#### MATERIALS PROVIDED

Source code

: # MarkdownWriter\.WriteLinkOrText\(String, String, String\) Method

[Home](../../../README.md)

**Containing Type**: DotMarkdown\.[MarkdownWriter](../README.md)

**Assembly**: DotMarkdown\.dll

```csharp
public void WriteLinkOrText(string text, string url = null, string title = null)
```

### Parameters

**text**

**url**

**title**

########
#### MATERIALS PROVIDED

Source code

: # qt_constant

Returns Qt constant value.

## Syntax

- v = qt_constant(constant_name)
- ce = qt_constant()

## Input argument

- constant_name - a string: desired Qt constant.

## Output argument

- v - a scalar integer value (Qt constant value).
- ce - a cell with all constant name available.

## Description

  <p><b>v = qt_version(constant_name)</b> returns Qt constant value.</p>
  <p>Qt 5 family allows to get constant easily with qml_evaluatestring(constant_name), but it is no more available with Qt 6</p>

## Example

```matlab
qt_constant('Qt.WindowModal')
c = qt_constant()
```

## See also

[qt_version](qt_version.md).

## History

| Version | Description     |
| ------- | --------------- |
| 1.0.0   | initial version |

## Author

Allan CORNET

########

### YOUR ASSIGNMENT
Would you print exactly, and only, the lines of the data above from the line with "[qt_version](qt_version.md)." through the line with "Allan CORNET", inclusive?

### ANSWER AREA
[qt_version](qt_version.md).

## History

| Version | Description     |
| ------- | --------------- |
| 1.0.0   | initial version |

## Author

Allan CORNET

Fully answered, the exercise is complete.